4. Tissue inflammation and homeostasis - We are interested in understanding, in quantitative and network biology terms, how immune cells traffick to tissues and how homeostasis is maintained and deviations from homeostasis is detected. We are a part of the CZI Single Cell Inflammation Program and by using skin as a model, we aim to answer some of these questions in humans. We are also seeking to develop complementary animal and organoid models to quantify and model tissue dynamics.

5. Methodological research - We are broadly interested in developing, refining, and scaling up computational and experimental methods to enable systems immunology. We are also broadly interested in studying the "design principles" of the immune system and immune responses.

For example, to enable multimodal profiling and monitoring of human immune states in populations over time (e.g., before and after vaccination) and to develop predictive models and identify predictors and determinants of immune response outcomes, we have developed and scaled up approaches for sample-multiplexed, multimodal single cell analysis (e.g., see Liu, Martins, Lau, and Rachmaninoff et al Cell 2021 and Sparks, Lau, Liu et al Nature 2023). These include computational denoising and normalization methods (e.g., see Mulè, Martins, Tsang Nat. Comm. 2022), barcoding schemes combining genetics and hashtag multiplexing (e.g., enables pooled and sort approaches to enrich for rare cell populations), a machine learning toolkit/R package to identify predictors of responses (Candia and Tsang, BMC Bioinformatics 2020), shallow sequencing to develop machine learning predictors of cancer outcomes (Milanez-Almeida et al Nature Medicine 2020), and an approach to analyze single cell stimulation responses (Farmer et al Biorxiv 2022) . We have also been integrating dynamical/stochastic mechanistic modeling and machine learning to achieve fast prediction of emergent phenotypes and intuitive/interpretable understanding of the key determinants of the phenotypes (see Park et al. Biorxiv 2019, Martins and Narayanan et al Cell Systems 2017 and Wong et al. Cell 2021).

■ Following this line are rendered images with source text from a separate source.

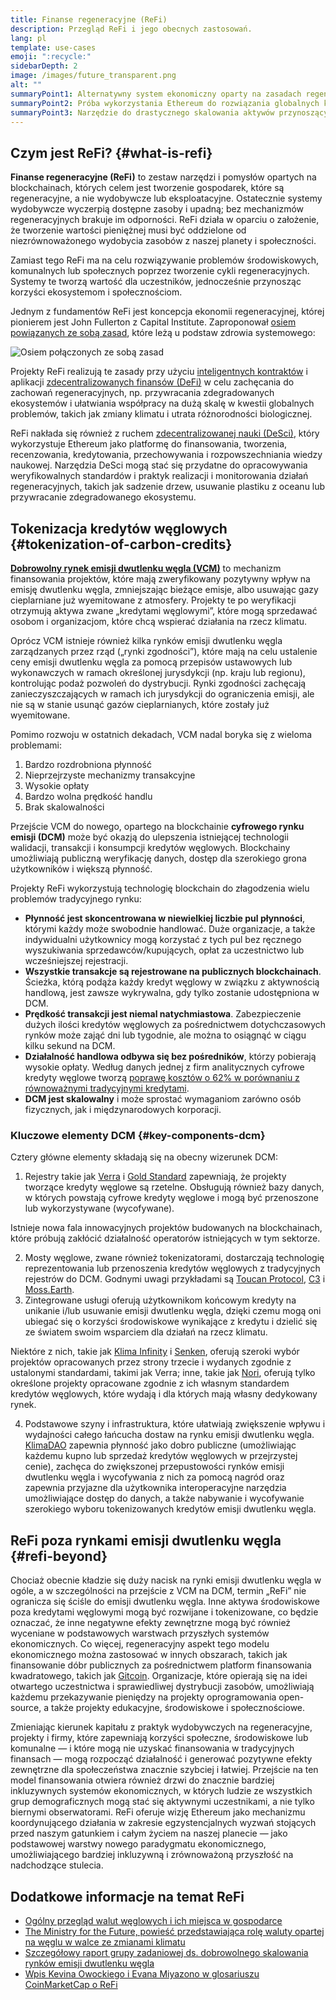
 ```yaml
---
title: Finanse regeneracyjne (ReFi)
description: Przegląd ReFi i jego obecnych zastosowań.
lang: pl
template: use-cases
emoji: ":recycle:"
sidebarDepth: 2
image: /images/future_transparent.png
alt: ""
summaryPoint1: Alternatywny system ekonomiczny oparty na zasadach regeneracji
summaryPoint2: Próba wykorzystania Ethereum do rozwiązania globalnych kryzysów koordynacyjnych, takich jak zmiany klimatu
summaryPoint3: Narzędzie do drastycznego skalowania aktywów przynoszących korzyści ekologiczne, takich jak zweryfikowane kredyty węglowe (carbon credits)
---
```


## Czym jest ReFi? {#what-is-refi}

**Finanse regeneracyjne (ReFi)** to zestaw narzędzi i pomysłów opartych na blockchainach, których celem jest tworzenie gospodarek, które są regeneracyjne, a nie wydobywcze lub eksploatacyjne. Ostatecznie systemy wydobywcze wyczerpią dostępne zasoby i upadną; bez mechanizmów regeneracyjnych brakuje im odporności. ReFi działa w oparciu o założenie, że tworzenie wartości pieniężnej musi być oddzielone od niezrównoważonego wydobycia zasobów z naszej planety i społeczności.

Zamiast tego ReFi ma na celu rozwiązywanie problemów środowiskowych, komunalnych lub społecznych poprzez tworzenie cykli regeneracyjnych. Systemy te tworzą wartość dla uczestników, jednocześnie przynosząc korzyści ekosystemom i społecznościom.

Jednym z fundamentów ReFi jest koncepcja ekonomii regeneracyjnej, której pionierem jest John Fullerton z Capital Institute. Zaproponował [osiem powiązanych ze sobą zasad](https://capitalinstitute.org/8-principles-regenerative-economy/), które leżą u podstaw zdrowia systemowego:

![Osiem połączonych ze sobą zasad](refi-regenerative-economy-diagram.png)

Projekty ReFi realizują te zasady przy użyciu [inteligentnych kontraktów](/developers/docs/smart-contracts/) i aplikacji [zdecentralizowanych finansów (DeFi)](/defi/) w celu zachęcania do zachowań regeneracyjnych, np. przywracania zdegradowanych ekosystemów i ułatwiania współpracy na dużą skalę w kwestii globalnych problemów, takich jak zmiany klimatu i utrata różnorodności biologicznej.

ReFi nakłada się również z ruchem [zdecentralizowanej nauki (DeSci)](/desci/), który wykorzystuje Ethereum jako platformę do finansowania, tworzenia, recenzowania, kredytowania, przechowywania i rozpowszechniania wiedzy naukowej. Narzędzia DeSci mogą stać się przydatne do opracowywania weryfikowalnych standardów i praktyk realizacji i monitorowania działań regeneracyjnych, takich jak sadzenie drzew, usuwanie plastiku z oceanu lub przywracanie zdegradowanego ekosystemu.

## Tokenizacja kredytów węglowych {#tokenization-of-carbon-credits}

**[Dobrowolny rynek emisji dwutlenku węgla (VCM)](https://climatefocus.com/so-what-voluntary-carbon-market-exactly/)** to mechanizm finansowania projektów, które mają zweryfikowany pozytywny wpływ na emisję dwutlenku węgla, zmniejszając bieżące emisje, albo usuwając gazy cieplarniane już wyemitowane z atmosfery. Projekty te po weryfikacji otrzymują aktywa zwane „kredytami węglowymi”, które mogą sprzedawać osobom i organizacjom, które chcą wspierać działania na rzecz klimatu.

Oprócz VCM istnieje również kilka rynków emisji dwutlenku węgla zarządzanych przez rząd („rynki zgodności”), które mają na celu ustalenie ceny emisji dwutlenku węgla za pomocą przepisów ustawowych lub wykonawczych w ramach określonej jurysdykcji (np. kraju lub regionu), kontrolując podaż pozwoleń do dystrybucji. Rynki zgodności zachęcają zanieczyszczających w ramach ich jurysdykcji do ograniczenia emisji, ale nie są w stanie usunąć gazów cieplarnianych, które zostały już wyemitowane.

Pomimo rozwoju w ostatnich dekadach, VCM nadal boryka się z wieloma problemami:

1. Bardzo rozdrobniona płynność
2. Nieprzejrzyste mechanizmy transakcyjne
3. Wysokie opłaty
4. Bardzo wolna prędkość handlu
5. Brak skalowalności

Przejście VCM do nowego, opartego na blockchainie **cyfrowego rynku emisji (DCM)** może być okazją do ulepszenia istniejącej technologii walidacji, transakcji i konsumpcji kredytów węglowych. Blockchainy umożliwiają publiczną weryfikację danych, dostęp dla szerokiego grona użytkowników i większą płynność.

Projekty ReFi wykorzystują technologię blockchain do złagodzenia wielu problemów tradycyjnego rynku:

- **Płynność jest skoncentrowana w niewielkiej liczbie pul płynności**, którymi każdy może swobodnie handlować. Duże organizacje, a także indywidualni użytkownicy mogą korzystać z tych pul bez ręcznego wyszukiwania sprzedawców/kupujących, opłat za uczestnictwo lub wcześniejszej rejestracji.
- **Wszystkie transakcje są rejestrowane na publicznych blockchainach**. Ścieżka, którą podąża każdy kredyt węglowy w związku z aktywnością handlową, jest zawsze wykrywalna, gdy tylko zostanie udostępniona w DCM.
- **Prędkość transakcji jest niemal natychmiastowa**. Zabezpieczenie dużych ilości kredytów węglowych za pośrednictwem dotychczasowych rynków może zająć dni lub tygodnie, ale można to osiągnąć w ciągu kilku sekund na DCM.
- **Działalność handlowa odbywa się bez pośredników**, którzy pobierają wysokie opłaty. Według danych jednej z firm analitycznych cyfrowe kredyty węglowe tworzą [poprawę kosztów o 62% w porównaniu z równoważnymi tradycyjnymi kredytami](https://www.klimadao.finance/blog/klimadao-analysis-of-the-base-carbon-tonne).
- **DCM jest skalowalny** i może sprostać wymaganiom zarówno osób fizycznych, jak i międzynarodowych korporacji.

### Kluczowe elementy DCM {#key-components-dcm}

Cztery główne elementy składają się na obecny wizerunek DCM:

1. Rejestry takie jak [Verra](https://verra.org/project/vcs-program/registry-system/) i [Gold Standard](https://www.goldstandard.org/) zapewniają, że projekty tworzące kredyty węglowe są rzetelne. Obsługują również bazy danych, w których powstają cyfrowe kredyty węglowe i mogą być przenoszone lub wykorzystywane (wycofywane).

Istnieje nowa fala innowacyjnych projektów budowanych na blockchainach, które próbują zakłócić działalność operatorów istniejących w tym sektorze.

2. Mosty węglowe, zwane również tokenizatorami, dostarczają technologię reprezentowania lub przenoszenia kredytów węglowych z tradycyjnych rejestrów do DCM. Godnymi uwagi przykładami są [Toucan Protocol](https://toucan.earth/), [C3](https://c3.app/) i [Moss.Earth](https://moss.earth/).
3. Zintegrowane usługi oferują użytkownikom końcowym kredyty na unikanie i/lub usuwanie emisji dwutlenku węgla, dzięki czemu mogą oni ubiegać się o korzyści środowiskowe wynikające z kredytu i dzielić się ze światem swoim wsparciem dla działań na rzecz klimatu.

Niektóre z nich, takie jak [Klima Infinity](https://www.klimadao.finance/infinity) i [Senken](https://senken.io/), oferują szeroki wybór projektów opracowanych przez strony trzecie i wydanych zgodnie z ustalonymi standardami, takimi jak Verra; inne, takie jak [Nori](https://nori.com/), oferują tylko określone projekty opracowane zgodnie z ich własnym standardem kredytów węglowych, które wydają i dla których mają własny dedykowany rynek.

4. Podstawowe szyny i infrastruktura, które ułatwiają zwiększenie wpływu i wydajności całego łańcucha dostaw na rynku emisji dwutlenku węgla. [KlimaDAO](http://klimadao.finance/) zapewnia płynność jako dobro publiczne (umożliwiając każdemu kupno lub sprzedaż kredytów węglowych w przejrzystej cenie), zachęca do zwiększonej przepustowości rynków emisji dwutlenku węgla i wycofywania z nich za pomocą nagród oraz zapewnia przyjazne dla użytkownika interoperacyjne narzędzia umożliwiające dostęp do danych, a także nabywanie i wycofywanie szerokiego wyboru tokenizowanych kredytów emisji dwutlenku węgla.

## ReFi poza rynkami emisji dwutlenku węgla {#refi-beyond}

Chociaż obecnie kładzie się duży nacisk na rynki emisji dwutlenku węgla w ogóle, a w szczególności na przejście z VCM na DCM, termin „ReFi” nie ogranicza się ściśle do emisji dwutlenku węgla. Inne aktywa środowiskowe poza kredytami węglowymi mogą być rozwijane i tokenizowane, co będzie oznaczać, że inne negatywne efekty zewnętrzne mogą być również wyceniane w podstawowych warstwach przyszłych systemów ekonomicznych. Co więcej, regeneracyjny aspekt tego modelu ekonomicznego można zastosować w innych obszarach, takich jak finansowanie dóbr publicznych za pośrednictwem platform finansowania kwadratowego, takich jak [Gitcoin](https://gitcoin.co/). Organizacje, które opierają się na idei otwartego uczestnictwa i sprawiedliwej dystrybucji zasobów, umożliwiają każdemu przekazywanie pieniędzy na projekty oprogramowania open-source, a także projekty edukacyjne, środowiskowe i społecznościowe.

Zmieniając kierunek kapitału z praktyk wydobywczych na regeneracyjne, projekty i firmy, które zapewniają korzyści społeczne, środowiskowe lub komunalne — i które mogą nie uzyskać finansowania w tradycyjnych finansach — mogą rozpocząć działalność i generować pozytywne efekty zewnętrzne dla społeczeństwa znacznie szybciej i łatwiej. Przejście na ten model finansowania otwiera również drzwi do znacznie bardziej inkluzywnych systemów ekonomicznych, w których ludzie ze wszystkich grup demograficznych mogą stać się aktywnymi uczestnikami, a nie tylko biernymi obserwatorami. ReFi oferuje wizję Ethereum jako mechanizmu koordynującego działania w zakresie egzystencjalnych wyzwań stojących przed naszym gatunkiem i całym życiem na naszej planecie — jako podstawowej warstwy nowego paradygmatu ekonomicznego, umożliwiającego bardziej inkluzywną i zrównoważoną przyszłość na nadchodzące stulecia.

## Dodatkowe informacje na temat ReFi

- [Ogólny przegląd walut węglowych i ich miejsca w gospodarce](https://www.klimadao.finance/blog/the-vision-of-a-carbon-currency)
- [The Ministry for the Future, powieść przedstawiająca rolę waluty opartej na węglu w walce ze zmianami klimatu](https://en.wikipedia.org/wiki/The_Ministry_for_the_Future)
- [Szczegółowy raport grupy zadaniowej ds. dobrowolnego skalowania rynków emisji dwutlenku węgla](https://www.iif.com/Portals/1/Files/TSVCM_Report.pdf)
- [Wpis Kevina Owockiego i Evana Miyazono w glosariuszu CoinMarketCap o ReFi](https://coinmarketcap.com/alexandria/glossary/regenerative-finance-refi)
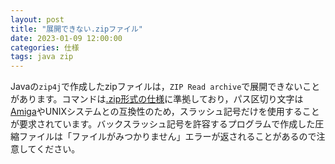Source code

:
 ```yaml
---
layout: post
title: "展開できない.zipファイル"
date: 2023-01-09 12:00:00
categories: 仕様
tags: java zip
---
```


Javaの`zip4j`で作成したzipファイルは，`ZIP Read archive`で展開できないことがあります。コマンドは[.zip形式の仕様](https://pkware.cachefly.net/webdocs/APPNOTE/APPNOTE-6.3.9.TXT)に準拠しており，パス区切り文字は[Amiga](https://ja.wikipedia.org/wiki/Amiga)やUNIXシステムとの互換性のため，スラッシュ記号だけを使用することが要求されています。バックスラッシュ記号を許容するプログラムで作成した圧縮ファイルは「ファイルがみつかりません」エラーが返されることがあるので注意してください。
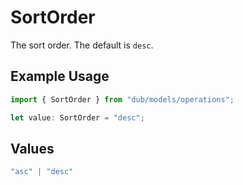 # SortOrder

The sort order. The default is `desc`.

## Example Usage

```typescript
import { SortOrder } from "dub/models/operations";

let value: SortOrder = "desc";
```

## Values

```typescript
"asc" | "desc"
```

My team developed a web-based, crowdsourcing platform (OMiCC) for the management, reuse and meta-analysis of large-scale public data sets; OMiCC enables scientists without specialized training to utilize large-scale data from multiple studies to generate and test biological hypotheses (Sparks et al Nature Biotech 2016 and Liu et al STAR Protocols 2022). We illustrated, through a crowdsourcing experiment involving NIH volunteer scientists, how OMiCC can enable a group of non-computational biologists to utilize publicly available gene expression data to construct a multi-study “virtual” dataset of autoimmune diseases in both humans and animal models followed by meta-analysis to uncover disease signatures (Sparks et al Immunity 2016 and Lau et al F1000 Research 2016).